A Story Told Through Silence

Sound of Falling originated from a photograph of three nameless women, without a story or defined occupation, that Schilinski and screenwriter Louise Peter found forgotten on the property where they took refuge to write stories. Inspired by that image of anonymous women, they created fragments of life, filtered through memory, for Alma (Hanna Heckt), Erika (Lea Drinda), Angelika (Lena Urzendowsky), and Lenka (Laeni Geiseller) across a hundred years.
The first scene is highly representative of Sound of Falling‘s tone: a young woman moves with the aid of crutches. At first, she appears to be missing a leg. But the film actually reveals she tucks her leg under her dress to experience what it feels like to live like the man lying in a bed, who had part of his limb amputated. The sequence continues, intriguing and mysterious, without explanations of what era it is, who that man is, why he lost his leg, and, most importantly, who that woman is. It’s a warning that Schilinski isn’t willing to be didactic, but rather to convey sensations of invisibility, inadequacy, boredom, violence, and oppressed rebellion that pass from generation to generation of women.
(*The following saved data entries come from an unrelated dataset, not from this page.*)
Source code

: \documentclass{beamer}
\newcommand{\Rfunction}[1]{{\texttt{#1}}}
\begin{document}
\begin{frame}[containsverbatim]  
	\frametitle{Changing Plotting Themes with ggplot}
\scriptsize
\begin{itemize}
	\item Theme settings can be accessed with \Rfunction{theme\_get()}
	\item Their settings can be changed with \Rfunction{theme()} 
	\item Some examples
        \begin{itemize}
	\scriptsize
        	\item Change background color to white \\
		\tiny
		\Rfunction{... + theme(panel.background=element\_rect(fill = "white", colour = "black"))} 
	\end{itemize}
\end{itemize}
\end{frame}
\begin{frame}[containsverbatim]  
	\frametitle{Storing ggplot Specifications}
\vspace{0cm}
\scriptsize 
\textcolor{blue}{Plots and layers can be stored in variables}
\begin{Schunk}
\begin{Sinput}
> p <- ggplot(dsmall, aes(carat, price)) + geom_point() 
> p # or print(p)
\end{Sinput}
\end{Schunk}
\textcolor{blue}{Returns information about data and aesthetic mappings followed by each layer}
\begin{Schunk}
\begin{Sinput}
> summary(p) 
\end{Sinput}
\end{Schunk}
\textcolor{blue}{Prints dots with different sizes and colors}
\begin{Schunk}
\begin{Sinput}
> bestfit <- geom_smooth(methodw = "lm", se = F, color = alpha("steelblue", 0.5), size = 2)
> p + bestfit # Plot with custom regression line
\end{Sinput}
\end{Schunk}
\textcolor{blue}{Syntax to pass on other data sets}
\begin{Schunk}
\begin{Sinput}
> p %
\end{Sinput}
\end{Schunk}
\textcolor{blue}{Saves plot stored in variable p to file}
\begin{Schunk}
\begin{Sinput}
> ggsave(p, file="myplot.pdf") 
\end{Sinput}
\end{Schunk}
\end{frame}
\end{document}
The stories of these four girls—and other women around them—are stitched together in a surprising way, without warning, in a back-and-forth between disorienting pasts. The viewer doesn’t always know who the character on screen is or exactly what era they’re in. Each of the characters has specific moments.

Sound of Falling review at the 2025 Cannes Film Festival
Sound of Falling (Credit: Festival de Cannes 2025)

Characters That Reverberate Through Time

Alma sees the world through keyholes and cracks because the doors and windows are always closed. Erika suffers physical violence, and her impulses are not always understood. Angelika is judged while men can transgress at will. Lenka struggles to deal with her feelings.
There are evolutions from one era to another, but deep down, little changes. Yet together they mirror each other and show that, whether 100, 80, 40, or 10 years ago, women are silenced, judged, oppressed.

The film is remarkable in conveying small sensations, using highly subjective points of view to show these girls’ relationship with their private universes and the worlds they must navigate. Alma looks down to see the details of the black dress she is very proud of but has little understanding of what it means. Lenka is unsettled by the first gaze from her father’s friend upon her body.

Schilinski alternates this subjective point of view with a gaze that seems to be from the character looking at herself, like an out-of-body experience or, perhaps, herself from another time revisiting what she lived through. There is something ghostly about the images, with the characters being specters that traverse the eras and haunt other times, calling on the viewer to be a witness, not through the screen, but as if they were in those bodies.

Sound of Falling is as ambitious as only men in their second films are usually allowed to be and reveals a fascinating new voice in world cinema. It’s only the first film in competition, but it’s hard to imagine it leaving Cannes without an award.